Anyway, the now sixth entry in the series that was born when someone discovered they could do all their fancy effects work on digital video stock brings *everything* around full circle I assume and can't be bothered to find out otherwise with The Ghost Dimension, which shows the actual ghost stuff this time, and in 3D. Continuing to star no one you've ever heard of, we're not likely to see any kind of uptick for the film that finally explains what's going on (hint: ghosts), as we've reached the point where people have said “Ugh! Another one of these?” In a smaller than usual release of 1,600 venues, let's give about $10 million to start.
The working principle behind Rock the Kasbah seems to have been “let's let Bill Murray do his thing,” which isn't that bad of an idea, to be honest. In practice, it seems to have not really worked out that well, and Barry Levinson's latest film may just be a weird misfire. Murray plays a flim-flammy music producer reduced to scamming talentless wannabes until he's hired for a USO tour. While in Afghanistan, he spots a young girl with incredible talent. He decides to take her under his wing and guide her through Afghanistan's version of American Idol, despite it being against all custom and taboo.
But never mind that, it's Bill Murray, and he's doin' stuff! As much admiration as there is for Murray and his mercurial and mad jester persona, there still does have to be a solid plot around his actions.

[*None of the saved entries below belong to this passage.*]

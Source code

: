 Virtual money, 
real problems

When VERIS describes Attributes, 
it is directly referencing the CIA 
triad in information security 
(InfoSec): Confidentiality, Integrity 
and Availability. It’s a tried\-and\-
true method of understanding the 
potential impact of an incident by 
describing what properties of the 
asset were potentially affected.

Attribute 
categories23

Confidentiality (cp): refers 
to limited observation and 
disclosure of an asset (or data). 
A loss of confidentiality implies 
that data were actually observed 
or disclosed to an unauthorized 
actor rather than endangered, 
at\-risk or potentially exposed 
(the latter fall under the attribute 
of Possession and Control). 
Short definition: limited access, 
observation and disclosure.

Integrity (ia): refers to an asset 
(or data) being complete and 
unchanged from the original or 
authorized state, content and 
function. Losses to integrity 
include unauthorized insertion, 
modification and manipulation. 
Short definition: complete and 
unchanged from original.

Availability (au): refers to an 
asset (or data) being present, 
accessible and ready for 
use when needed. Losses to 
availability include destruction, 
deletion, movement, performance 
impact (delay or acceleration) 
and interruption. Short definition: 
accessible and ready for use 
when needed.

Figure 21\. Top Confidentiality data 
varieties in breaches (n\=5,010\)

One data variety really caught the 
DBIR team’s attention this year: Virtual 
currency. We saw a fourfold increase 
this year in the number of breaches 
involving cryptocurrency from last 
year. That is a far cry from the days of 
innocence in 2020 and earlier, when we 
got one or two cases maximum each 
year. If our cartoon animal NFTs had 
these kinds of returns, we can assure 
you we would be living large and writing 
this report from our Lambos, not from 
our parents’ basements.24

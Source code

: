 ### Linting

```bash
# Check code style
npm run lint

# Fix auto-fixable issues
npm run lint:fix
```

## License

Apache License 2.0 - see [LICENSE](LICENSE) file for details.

There's something a bit unseemly that a movie about a real person in a troubling situation should focus on the Great White Savior. This seems categorically misguided and miscalculated, and offers very little in the trailers to hint at comic genius. I'm looking for a very modest $5 million opening weekend.
Lastly, there's the punchline of the week in Jem and the Holograms, which the Internet has been reacting to with horror ever since the first trailers arrived. A remake, kind of, not really, of the '80s animated show, it's been turned from an anime-lite take on a singer with a secret identity who uses secret holographic technology to keep control of her record company and their adventures with rival bands, complete with frequent action sequences. In this live-action version, it's basically just down to the secret identity, with Nashville's Aubrey Peeples playing the lead role, and Juliette Lewis playing the record exec whose job it is to be Evil 'n stuff, and keep her from her friends.
So they've removed basically everything about the series that made it notable and infamous as the Mattel informercial that it was, and basically just made a generic girl-band drama with a couple of things awkwardly strapped on to it. Looking slapdash in every way, it's something that's likely best forgotten and should open to about $3 million.
In returning films, Gersberns... er, Goosebumps eked out a win last weekend with $23 million, appealing to a PG-sense of horror-adventure. I look forward to the approximately 700 sequels. It should drop to about $15 million this weekend. The Martian continues to hold well, although it did slip to second spot last weekend. It should hit $150 million before the weekend and add another $13 million to its coffers. Bridge of Spies had a respectable $15 million opening weekend – enough to get it talked about in Oscar competition – and should fall to about $9 million here. Crimson Peak had a modest $13 million, and with an appropriately sized budget of $55 million should be okay, but ought to fall to about $7 million this week. Lastly, Hotel Transylvania 2 should bring in about $8 million this weekend, coming close to the $150 million milestone.